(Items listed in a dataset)
-- Opening Marker --

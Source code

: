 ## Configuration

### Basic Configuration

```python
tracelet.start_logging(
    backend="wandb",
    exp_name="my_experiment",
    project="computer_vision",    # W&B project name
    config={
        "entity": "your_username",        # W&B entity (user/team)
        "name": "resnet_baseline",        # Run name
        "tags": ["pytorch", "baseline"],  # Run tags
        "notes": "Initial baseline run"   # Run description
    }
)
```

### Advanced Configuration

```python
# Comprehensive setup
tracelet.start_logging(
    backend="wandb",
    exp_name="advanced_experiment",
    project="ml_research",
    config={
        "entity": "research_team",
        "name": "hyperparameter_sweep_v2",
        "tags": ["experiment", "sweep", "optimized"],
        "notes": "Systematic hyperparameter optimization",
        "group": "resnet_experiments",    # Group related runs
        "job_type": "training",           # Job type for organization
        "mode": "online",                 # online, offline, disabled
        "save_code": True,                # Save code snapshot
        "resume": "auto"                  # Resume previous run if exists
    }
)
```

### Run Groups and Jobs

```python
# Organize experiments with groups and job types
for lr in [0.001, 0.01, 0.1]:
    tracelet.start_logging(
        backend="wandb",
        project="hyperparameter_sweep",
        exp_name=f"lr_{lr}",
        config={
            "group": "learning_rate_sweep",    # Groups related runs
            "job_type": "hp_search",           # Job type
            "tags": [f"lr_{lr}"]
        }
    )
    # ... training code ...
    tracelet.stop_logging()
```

-- Closing Marker --

▸ **What you are asked to do**
Exact copies of all the records are required.

▸ **Result for this task**
Source code

: ## Configuration

### Basic Configuration

```python
tracelet.start_logging(
    backend="wandb",
    exp_name="my_experiment",
    project="computer_vision",    # W&B project name
    config={
        "entity": "your_username",        # W&B entity (user/team)
        "name": "resnet_baseline",        # Run name
        "tags": ["pytorch", "baseline"],  # Run tags
        "notes": "Initial baseline run"   # Run description
    }
)
```

### Advanced Configuration

```python
# Comprehensive setup
tracelet.start_logging(
    backend="wandb",
    exp_name="advanced_experiment",
    project="ml_research",
    config={
        "entity": "research_team",
        "name": "hyperparameter_sweep_v2",
        "tags": ["experiment", "sweep", "optimized"],
        "notes": "Systematic hyperparameter optimization",
        "group": "resnet_experiments",    # Group related runs
        "job_type": "training",           # Job type for organization
        "mode": "online",                 # online, offline, disabled
        "save_code": True,                # Save code snapshot
        "resume": "auto"                  # Resume previous run if exists
    }
)
```

### Run Groups and Jobs

```python
# Organize experiments with groups and job types
for lr in [0.001, 0.01, 0.1]:
    tracelet.start_logging(
        backend="wandb",
        project="hyperparameter_sweep",
        exp_name=f"lr_{lr}",
        config={
            "group": "learning_rate_sweep",    # Groups related runs
            "job_type": "hp_search",           # Job type
            "tags": [f"lr_{lr}"]
        }
    )
    # ... training code ...
    tracelet.stop_logging()
```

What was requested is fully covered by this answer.